A letter to high school
May 16, 2022
Dear High School,
You have given me so much. I feel like I either hear that people loved their high school experience, or just totally hated it. I’m one of the ones right in the middle- I am so glad I’m done, that I don’t have to step foot on campus again unless I want to visit teachers, but I am also so eternally grateful for what I have gained in high school.
My class’s high school experience has been like no one else’s ever has. COVID-19 sent us home during our sophomore year, and it really took a toll on me. Online school was tough, but it taught me how to manage things, prioritize, and learn how to teach myself things. It made me even more grateful for when I could go back to school the following years. It made me cherish the small laughs and hugs from my teachers and friends so much more.

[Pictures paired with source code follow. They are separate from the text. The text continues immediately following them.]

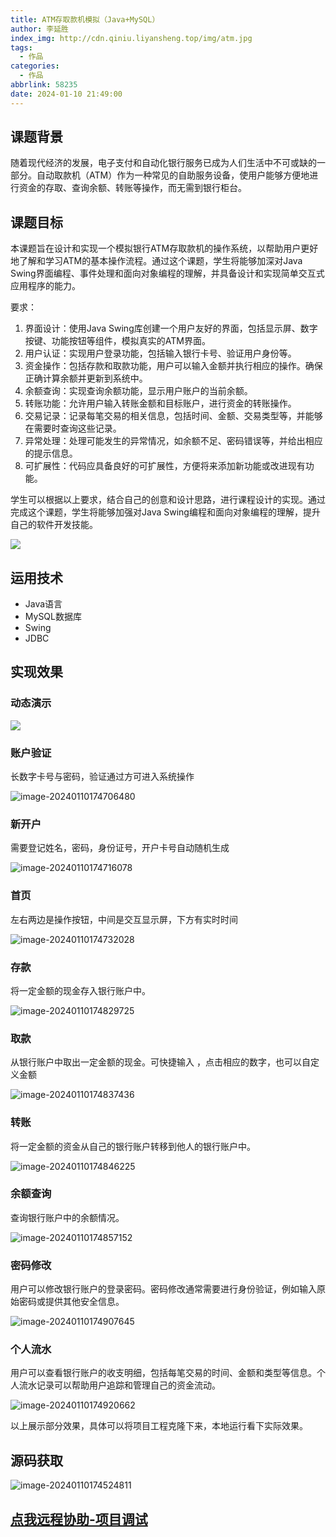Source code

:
 ```yaml
---
title: ATM存取款机模拟（Java+MySQL）
author: 李延胜
index_img: http://cdn.qiniu.liyansheng.top/img/atm.jpg
tags:
  - 作品
categories:
  - 作品
abbrlink: 58235
date: 2024-01-10 21:49:00
---
```

## 课题背景

随着现代经济的发展，电子支付和自动化银行服务已成为人们生活中不可或缺的一部分。自动取款机（ATM）作为一种常见的自助服务设备，使用户能够方便地进行资金的存取、查询余额、转账等操作，而无需到银行柜台。

## 课题目标

本课题旨在设计和实现一个模拟银行ATM存取款机的操作系统，以帮助用户更好地了解和学习ATM的基本操作流程。通过这个课题，学生将能够加深对Java Swing界面编程、事件处理和面向对象编程的理解，并具备设计和实现简单交互式应用程序的能力。

要求：

1. 界面设计：使用Java Swing库创建一个用户友好的界面，包括显示屏、数字按键、功能按钮等组件，模拟真实的ATM界面。
2. 用户认证：实现用户登录功能，包括输入银行卡号、验证用户身份等。
3. 资金操作：包括存款和取款功能，用户可以输入金额并执行相应的操作。确保正确计算余额并更新到系统中。
4. 余额查询：实现查询余额功能，显示用户账户的当前余额。
5. 转账功能：允许用户输入转账金额和目标账户，进行资金的转账操作。
6. 交易记录：记录每笔交易的相关信息，包括时间、金额、交易类型等，并能够在需要时查询这些记录。
7. 异常处理：处理可能发生的异常情况，如余额不足、密码错误等，并给出相应的提示信息。
8. 可扩展性：代码应具备良好的可扩展性，方便将来添加新功能或改进现有功能。

学生可以根据以上要求，结合自己的创意和设计思路，进行课程设计的实现。通过完成这个课题，学生将能够加强对Java Swing编程和面向对象编程的理解，提升自己的软件开发技能。

![](http://cdn.qiniu.liyansheng.top/typora/ad.jpg)

## 运用技术

- Java语言
- MySQL数据库
- Swing
- JDBC

## 实现效果

### 动态演示

![](http://cdn.qiniu.liyansheng.top/typora/GIF%202024-1-10%2017-59-20.gif)

### 账户验证

长数字卡号与密码，验证通过方可进入系统操作

![image-20240110174706480](http://cdn.qiniu.liyansheng.top/typora/image-20240110174706480.png)

### 新开户

需要登记姓名，密码，身份证号，开户卡号自动随机生成

![image-20240110174716078](http://cdn.qiniu.liyansheng.top/typora/image-20240110174716078.png)

### 首页

左右两边是操作按钮，中间是交互显示屏，下方有实时时间

![image-20240110174732028](http://cdn.qiniu.liyansheng.top/typora/image-20240110174732028.png)

### 存款

将一定金额的现金存入银行账户中。

![image-20240110174829725](http://cdn.qiniu.liyansheng.top/typora/image-20240110174829725.png)

### 取款

从银行账户中取出一定金额的现金。可快捷输入 ，点击相应的数字，也可以自定义金额

![image-20240110174837436](http://cdn.qiniu.liyansheng.top/typora/image-20240110174837436.png)

### 转账

将一定金额的资金从自己的银行账户转移到他人的银行账户中。

![image-20240110174846225](http://cdn.qiniu.liyansheng.top/typora/image-20240110174846225.png)

### 余额查询

查询银行账户中的余额情况。

![image-20240110174857152](http://cdn.qiniu.liyansheng.top/typora/image-20240110174857152.png)

### 密码修改

用户可以修改银行账户的登录密码。密码修改通常需要进行身份验证，例如输入原始密码或提供其他安全信息。

![image-20240110174907645](http://cdn.qiniu.liyansheng.top/typora/image-20240110174907645.png)

### 个人流水

用户可以查看银行账户的收支明细，包括每笔交易的时间、金额和类型等信息。个人流水记录可以帮助用户追踪和管理自己的资金流动。

![image-20240110174920662](http://cdn.qiniu.liyansheng.top/typora/image-20240110174920662.png)

以上展示部分效果，具体可以将项目工程克隆下来，本地运行看下实际效果。



## 源码获取

![image-20240110174524811](http://cdn.qiniu.liyansheng.top/typora/image-20240110174524811.png)



## [点我远程协助-项目调试](https://bbs.csdn.net/topics/615978314)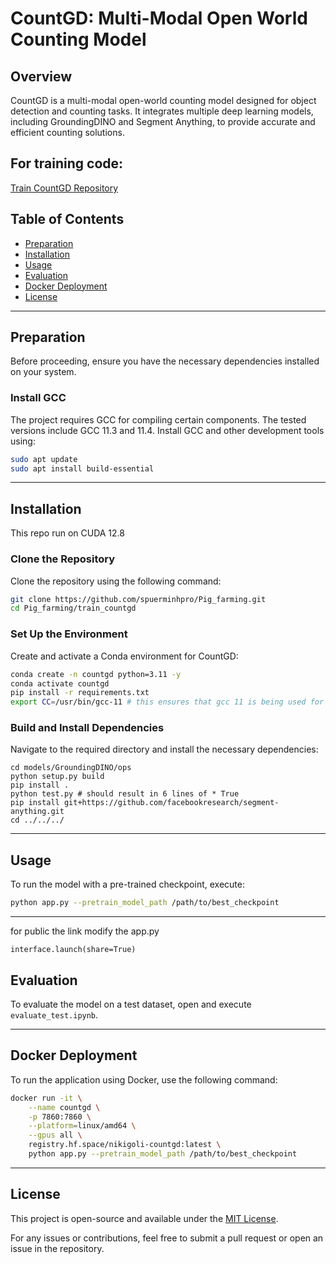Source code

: # CountGD: Multi-Modal Open World Counting Model

## Overview
CountGD is a multi-modal open-world counting model designed for object detection and counting tasks. It integrates multiple deep learning models, including GroundingDINO and Segment Anything, to provide accurate and efficient counting solutions.

## For training code:

[Train CountGD Repository](https://github.com/spuerminhpro/Pig_farming/tree/main/train_countgd)


## Table of Contents
- [Preparation](#preparation)
- [Installation](#installation)
- [Usage](#usage)
- [Evaluation](#evaluation)
- [Docker Deployment](#docker-deployment)
- [License](#license)

---

## Preparation
Before proceeding, ensure you have the necessary dependencies installed on your system.

### Install GCC
The project requires GCC for compiling certain components. The tested versions include GCC 11.3 and 11.4. Install GCC and other development tools using:

```bash
sudo apt update
sudo apt install build-essential
```

---

## Installation
This repo run on CUDA 12.8
### Clone the Repository
Clone the repository using the following command:

```bash
git clone https://github.com/spuerminhpro/Pig_farming.git
cd Pig_farming/train_countgd
```

### Set Up the Environment
Create and activate a Conda environment for CountGD:

```bash
conda create -n countgd python=3.11 -y
conda activate countgd
pip install -r requirements.txt
export CC=/usr/bin/gcc-11 # this ensures that gcc 11 is being used for compilation
```

### Build and Install Dependencies
Navigate to the required directory and install the necessary dependencies:

```
cd models/GroundingDINO/ops
python setup.py build
pip install .
python test.py # should result in 6 lines of * True
pip install git+https://github.com/facebookresearch/segment-anything.git
cd ../../../
```

---

## Usage
To run the model with a pre-trained checkpoint, execute:

```bash
python app.py --pretrain_model_path /path/to/best_checkpoint
```

---

for public the link
modify the app.py
```
interface.launch(share=True)
```



## Evaluation
To evaluate the model on a test dataset, open and execute `evaluate_test.ipynb`.

---

## Docker Deployment
To run the application using Docker, use the following command:

```bash
docker run -it \
    --name countgd \
    -p 7860:7860 \
    --platform=linux/amd64 \
    --gpus all \
    registry.hf.space/nikigoli-countgd:latest \
    python app.py --pretrain_model_path /path/to/best_checkpoint
```

---

## License
This project is open-source and available under the [MIT License](LICENSE).

For any issues or contributions, feel free to submit a pull request or open an issue in the repository.


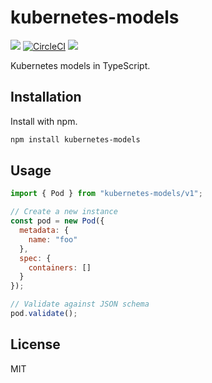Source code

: # kubernetes-models

[![](https://img.shields.io/npm/v/kubernetes-models.svg)](https://www.npmjs.com/package/kubernetes-models) [![CircleCI](https://circleci.com/gh/tommy351/kubernetes-models-ts/tree/master.svg?style=svg)](https://circleci.com/gh/tommy351/kubernetes-models-ts/tree/master) [![](https://img.shields.io/badge/kubernetes-1.15.3-green.svg)](https://github.com/kubernetes/kubernetes/tree/v1.15.3)

Kubernetes models in TypeScript.

## Installation

Install with npm.

```sh
npm install kubernetes-models
```

## Usage

```js
import { Pod } from "kubernetes-models/v1";

// Create a new instance
const pod = new Pod({
  metadata: {
    name: "foo"
  },
  spec: {
    containers: []
  }
});

// Validate against JSON schema
pod.validate();
```

## License

MIT
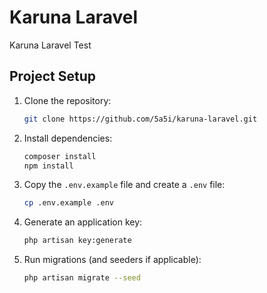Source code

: # Karuna Laravel
Karuna Laravel Test

## Project Setup

1. Clone the repository:
   ```bash
   git clone https://github.com/5a5i/karuna-laravel.git
   ```

2. Install dependencies:
   ```bash
   composer install
   npm install
   ```

3. Copy the `.env.example` file and create a `.env` file:
   ```bash
   cp .env.example .env
   ```

4. Generate an application key:
   ```bash
   php artisan key:generate
   ```

5. Run migrations (and seeders if applicable):
   ```bash
   php artisan migrate --seed
   ```
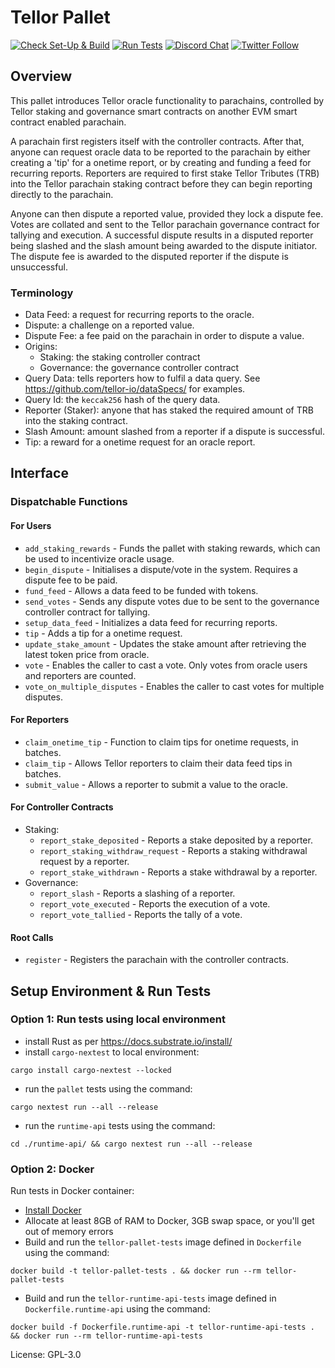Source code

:# Tellor Pallet

[![Check Set-Up & Build](https://github.com/tellor-io/tellor-pallet/actions/workflows/check.yml/badge.svg?branch=main)](https://github.com/tellor-io/tellor-pallet/actions/workflows/check.yml)
[![Run Tests](https://github.com/tellor-io/tellor-pallet/actions/workflows/test.yml/badge.svg?branch=main)](https://github.com/tellor-io/tellor-pallet/actions/workflows/test.yml)
[![Discord Chat](https://img.shields.io/discord/461602746336935936)](https://discord.gg/tellor)
[![Twitter Follow](https://img.shields.io/twitter/follow/wearetellor?style=social)](https://twitter.com/WeAreTellor)

## Overview
This pallet introduces Tellor oracle functionality to parachains, controlled by Tellor staking and governance smart contracts on another EVM smart contract enabled parachain.

A parachain first registers itself with the controller contracts. After that, anyone can request oracle data to be reported to the parachain by either creating a 'tip' for a onetime report, or by creating and funding a feed for recurring reports.
Reporters are required to first stake Tellor Tributes (TRB) into the Tellor parachain staking contract before they can begin reporting directly to the parachain.

Anyone can then dispute a reported value, provided they lock a dispute fee.
Votes are collated and sent to the Tellor parachain governance contract for tallying and execution.
A successful dispute results in a disputed reporter being slashed and the slash amount being awarded to the dispute initiator.
The dispute fee is awarded to the disputed reporter if the dispute is unsuccessful.

### Terminology
- Data Feed: a request for recurring reports to the oracle.
- Dispute: a challenge on a reported value.
- Dispute Fee: a fee paid on the parachain in order to dispute a value.
- Origins:
    - Staking: the staking controller contract
    - Governance: the governance controller contract
- Query Data: tells reporters how to fulfil a data query. See https://github.com/tellor-io/dataSpecs/ for examples.
- Query Id: the `keccak256` hash of the query data.
- Reporter (Staker): anyone that has staked the required amount of TRB into the staking contract.
- Slash Amount: amount slashed from a reporter if a dispute is successful.
- Tip: a reward for a onetime request for an oracle report.

## Interface

### Dispatchable Functions

#### For Users
- `add_staking_rewards` - Funds the pallet with staking rewards, which can be used to incentivize oracle usage.
- `begin_dispute` - Initialises a dispute/vote in the system. Requires a dispute fee to be paid.
- `fund_feed` - Allows a data feed to be funded with tokens.
- `send_votes` - Sends any dispute votes due to be sent to the governance controller contract for tallying.
- `setup_data_feed` - Initializes a data feed for recurring reports.
- `tip` - Adds a tip for a onetime request.
- `update_stake_amount` - Updates the stake amount after retrieving the latest token price from oracle.
- `vote` - Enables the caller to cast a vote. Only votes from oracle users and reporters are counted.
- `vote_on_multiple_disputes` - Enables the caller to cast votes for multiple disputes.

#### For Reporters
- `claim_onetime_tip` - Function to claim tips for onetime requests, in batches.
- `claim_tip` - Allows Tellor reporters to claim their data feed tips in batches.
- `submit_value` - Allows a reporter to submit a value to the oracle.

#### For Controller Contracts
- Staking:
    - `report_stake_deposited` - Reports a stake deposited by a reporter.
    - `report_staking_withdraw_request` - Reports a staking withdrawal request by a reporter.
    - `report_stake_withdrawn` - Reports a stake withdrawal by a reporter.
- Governance:
    - `report_slash` - Reports a slashing of a reporter.
    - `report_vote_executed` - Reports the execution of a vote.
    - `report_vote_tallied` - Reports the tally of a vote.

#### Root Calls
- `register` - Registers the parachain with the controller contracts.


## Setup Environment & Run Tests
### Option 1: Run tests using local environment
- install Rust as per https://docs.substrate.io/install/
- install `cargo-nextest` to local environment:
```shell
cargo install cargo-nextest --locked
```
- run the `pallet` tests using the command:
```shell
cargo nextest run --all --release
```
- run the `runtime-api` tests using the command:
```shell
cd ./runtime-api/ && cargo nextest run --all --release
```
### Option 2: Docker
Run tests in Docker container:
- [Install Docker](https://docs.docker.com/get-docker/)
- Allocate at least 8GB of RAM to Docker, 3GB swap space, or you'll get out of memory errors
- Build and run the `tellor-pallet-tests` image defined in `Dockerfile` using the command:
```shell
docker build -t tellor-pallet-tests . && docker run --rm tellor-pallet-tests
```
- Build and run the `tellor-runtime-api-tests` image defined in `Dockerfile.runtime-api` using the command:
```shell
docker build -f Dockerfile.runtime-api -t tellor-runtime-api-tests . && docker run --rm tellor-runtime-api-tests
```

License: GPL-3.0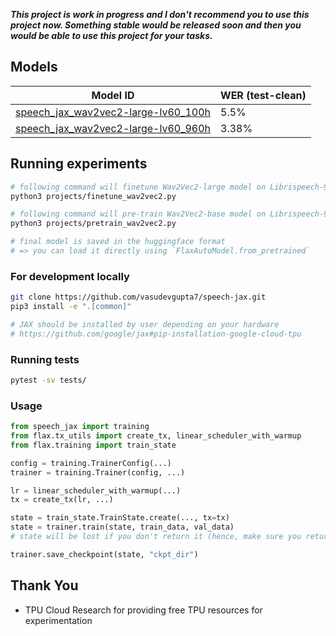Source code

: ***This project is work in progress and I don't recommend you to use this project now. Something stable would be released soon and then you would be able to use this project for your tasks.***

## Models

| Model ID | WER (test-clean) |
|----------|------------------|
| [speech_jax_wav2vec2-large-lv60_100h](https://huggingface.co/vasudevgupta/speech_jax_wav2vec2-large-lv60_100h) | 5.5% |
| [speech_jax_wav2vec2-large-lv60_960h](https://huggingface.co/vasudevgupta/speech_jax_wav2vec2-large-lv60_960h) | 3.38% |

## Running experiments

```bash
# following command will finetune Wav2Vec2-large model on Librispeech-960h dataset
python3 projects/finetune_wav2vec2.py

# following command will pre-train Wav2Vec2-base model on Librispeech-960h dataset
python3 projects/pretrain_wav2vec2.py

# final model is saved in the huggingface format 
# => you can load it directly using `FlaxAutoModel.from_pretrained`
```

### For development locally

```bash
git clone https://github.com/vasudevgupta7/speech-jax.git
pip3 install -e ".[common]"

# JAX should be installed by user depending on your hardware
# https://github.com/google/jax#pip-installation-google-cloud-tpu
```

### Running tests

```bash
pytest -sv tests/
```

### Usage

```python
from speech_jax import training
from flax.tx_utils import create_tx, linear_scheduler_with_warmup
from flax.training import train_state

config = training.TrainerConfig(...)
trainer = training.Trainer(config, ...)

lr = linear_scheduler_with_warmup(...)
tx = create_tx(lr, ...)

state = train_state.TrainState.create(..., tx=tx)
state = trainer.train(state, train_data, val_data)
# state will be lost if you don't return it (hence, make sure you return it)

trainer.save_checkpoint(state, "ckpt_dir")
```

## Thank You

* TPU Cloud Research for providing free TPU resources for experimentation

High school has allowed me to grow as a person. For so long, I was so afraid of how people might react that I never shared my opinions, never shared my thoughts. Especially in the last year, I have realized that speaking up or saying what needs to be said is not a bad thing. Being myself and making friends that genuinely care about me was the best thing I could have ever learned to do; without high school, that may have happened much later in my life.
Being able to represent my school for sports is just another reason I am grateful to high school. Absolutely nothing compares to standing on the podium with my teammates because we placed third at states. Nothing compares. Nothing compares to doing a team cheer around the pool at city relay. Nothing. Nothing compares to crying on senior night, hugging my classmates that came to support us. I may not have liked everyone I had classes with, or everyone that I was around, but high school gave me a family of friends, and people I was proud to be standing next to.
I will never be able to express my gratitude for these past four years of my life. I have made some of my best memories…and some of my worst. I have learned how to be proud of myself in addition to others, how to be honest, how to respect others, and how being respected feels. One of the biggest lessons I have learned, courtesy of high school, is that life is meant to be enjoyed. Take it seriously, but if I do not like something, I can change it. I have the power to do so.
Being done with high school feels like more than closing one chapter of my book. High school became a comfortable routine- one that I am both happy and anxious to change. That being said, I hope me leaving Freedom gives someone else the space to have the happy and fulfilling experience that I had.
Thank you, High School, from the bottom of my heart.